## Description of the task
After locating the line that contains "NOTE: the likelihood" in the records below, write out exactly that line and each line after it through the one that contains "double & Boolean \\", and nothing else.

[Material for this exercise — start]

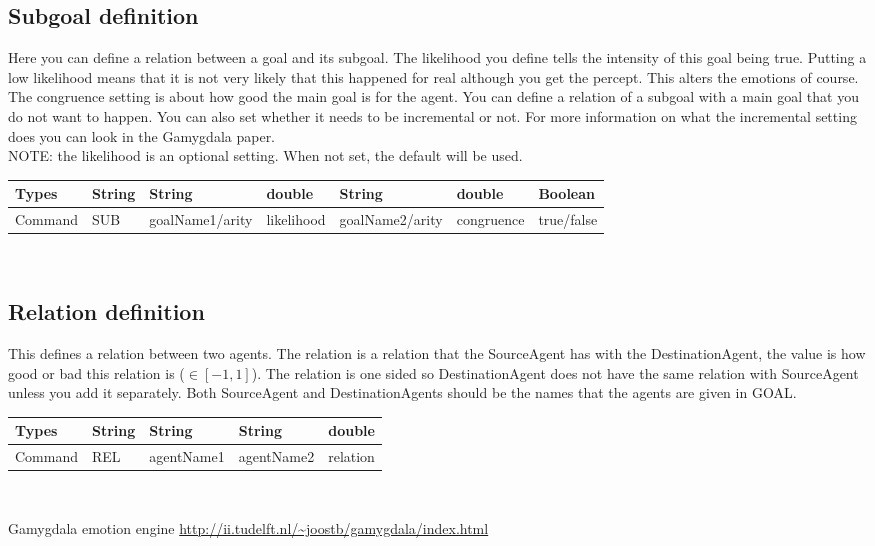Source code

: \documentclass{scrartcl}
\begin{document}
\subsection{Subgoal definition}
Here you can define a relation between a goal and its subgoal. The likelihood you define tells the intensity of this goal being true. Putting a low likelihood means that it is not very likely that this happened for real although you get the percept. This alters the emotions of course. The congruence setting is about how good the main goal is for the agent. You can define a relation of a subgoal with a main goal that you do not want to happen. You can also set whether it needs to be incremental or not. For more information on what the incremental setting does you can look in the Gamygdala paper.\\
NOTE: the likelihood is an optional setting. When not set, the default will be used.
\begin{tabular}{|l|l|l|l|l|l|l|}
	\hline  Types& String & String & double & String & double & Boolean \\ 
	\hline  Command & SUB & goalName1/arity & likelihood & goalName2/arity & congruence & true/false\\ 
	\hline 
\end{tabular} 
\\


\subsection{Relation definition}
This defines a relation between two agents. The relation is a relation that the SourceAgent has with the DestinationAgent, the value is how good or bad this relation is ($\in [-1,1]$). The relation is one sided so DestinationAgent does not have the same relation with SourceAgent unless you add it separately. Both SourceAgent and DestinationAgents should be the names that the agents are given in GOAL.\\
\begin{tabular}{|l|l|l|l|l|}
	\hline  Types& String & String & String & double\\ 
	\hline  Command & REL & agentName1 & agentName2 & relation \\ 
	\hline 
\end{tabular} 
\\
\pagebreak
\begin{thebibliography}{9}	
	Gamygdala emotion engine
	\url{http://ii.tudelft.nl/~joostb/gamygdala/index.html}
\end{thebibliography}

 
\end{document}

[Material for this exercise — finish]

## Finished exercise
NOTE: the likelihood is an optional setting. When not set, the default will be used.
\begin{tabular}{|l|l|l|l|l|l|l|}
	\hline  Types& String & String & double & String & double & Boolean \\ 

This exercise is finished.